• **EXERCISE DETAILS**
Within the data that follows, set down exactly the lines from the one containing "improve the mass" through the one containing "attempted to do so as yet.", both ends included.

• **TASK MATERIAL**
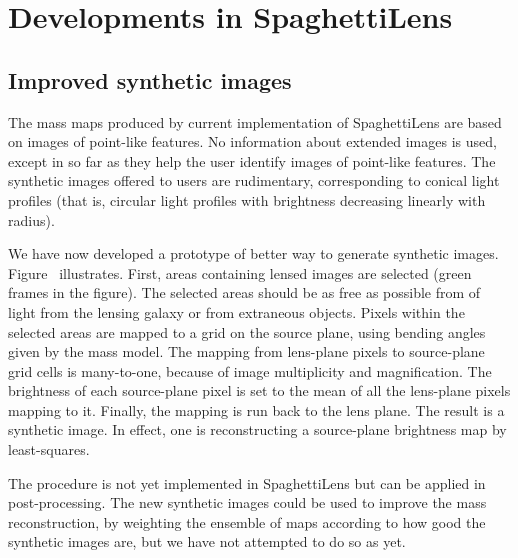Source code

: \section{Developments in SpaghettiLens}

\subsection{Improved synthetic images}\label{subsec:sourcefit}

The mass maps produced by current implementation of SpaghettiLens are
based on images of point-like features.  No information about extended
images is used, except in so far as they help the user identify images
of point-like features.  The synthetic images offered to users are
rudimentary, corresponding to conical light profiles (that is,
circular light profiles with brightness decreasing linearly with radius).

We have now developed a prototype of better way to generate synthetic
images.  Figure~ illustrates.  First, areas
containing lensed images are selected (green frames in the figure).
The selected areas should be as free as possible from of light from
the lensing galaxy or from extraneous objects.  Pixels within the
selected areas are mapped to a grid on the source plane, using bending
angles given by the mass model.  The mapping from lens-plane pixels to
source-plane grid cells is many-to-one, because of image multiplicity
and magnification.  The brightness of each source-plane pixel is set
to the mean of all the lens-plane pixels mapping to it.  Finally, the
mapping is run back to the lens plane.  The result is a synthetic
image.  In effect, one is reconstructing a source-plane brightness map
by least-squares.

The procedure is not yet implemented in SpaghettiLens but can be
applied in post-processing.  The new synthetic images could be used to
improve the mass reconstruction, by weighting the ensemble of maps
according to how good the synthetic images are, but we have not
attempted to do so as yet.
--
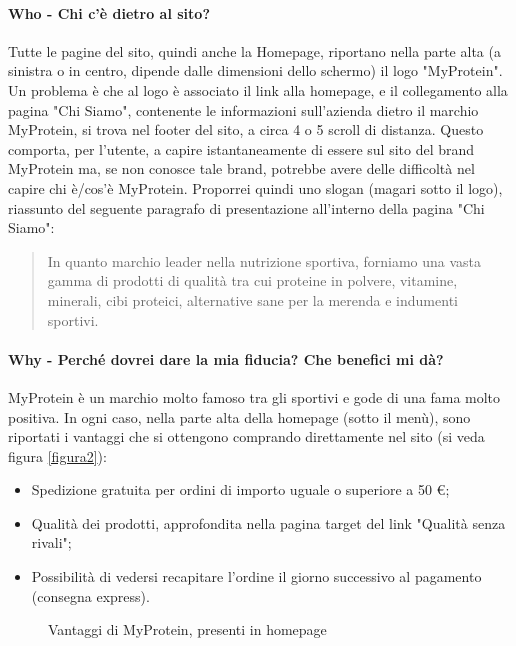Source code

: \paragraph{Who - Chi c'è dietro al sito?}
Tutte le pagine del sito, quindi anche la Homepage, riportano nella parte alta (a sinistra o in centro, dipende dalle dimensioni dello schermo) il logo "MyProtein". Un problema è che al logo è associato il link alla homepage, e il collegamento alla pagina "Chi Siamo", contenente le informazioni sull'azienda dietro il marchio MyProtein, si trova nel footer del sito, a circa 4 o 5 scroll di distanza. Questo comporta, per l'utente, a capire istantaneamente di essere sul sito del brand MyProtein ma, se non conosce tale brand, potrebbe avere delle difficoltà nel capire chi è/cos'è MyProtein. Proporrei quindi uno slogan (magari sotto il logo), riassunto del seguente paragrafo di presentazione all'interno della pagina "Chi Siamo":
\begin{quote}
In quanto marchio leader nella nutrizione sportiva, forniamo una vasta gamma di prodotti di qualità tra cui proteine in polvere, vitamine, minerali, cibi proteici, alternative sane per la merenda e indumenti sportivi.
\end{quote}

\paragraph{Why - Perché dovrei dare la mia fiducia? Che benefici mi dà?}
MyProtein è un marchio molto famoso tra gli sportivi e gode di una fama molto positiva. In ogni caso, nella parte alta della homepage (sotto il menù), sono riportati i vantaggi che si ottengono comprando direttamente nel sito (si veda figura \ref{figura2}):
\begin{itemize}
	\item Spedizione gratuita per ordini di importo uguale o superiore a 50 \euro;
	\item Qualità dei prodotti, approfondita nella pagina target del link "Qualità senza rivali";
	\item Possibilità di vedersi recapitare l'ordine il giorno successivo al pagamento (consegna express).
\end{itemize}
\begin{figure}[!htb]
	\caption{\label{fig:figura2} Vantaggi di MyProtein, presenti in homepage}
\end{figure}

• **OUTPUT BELOW**
improve the mass reconstruction, by weighting the ensemble of maps
according to how good the synthetic images are, but we have not
attempted to do so as yet.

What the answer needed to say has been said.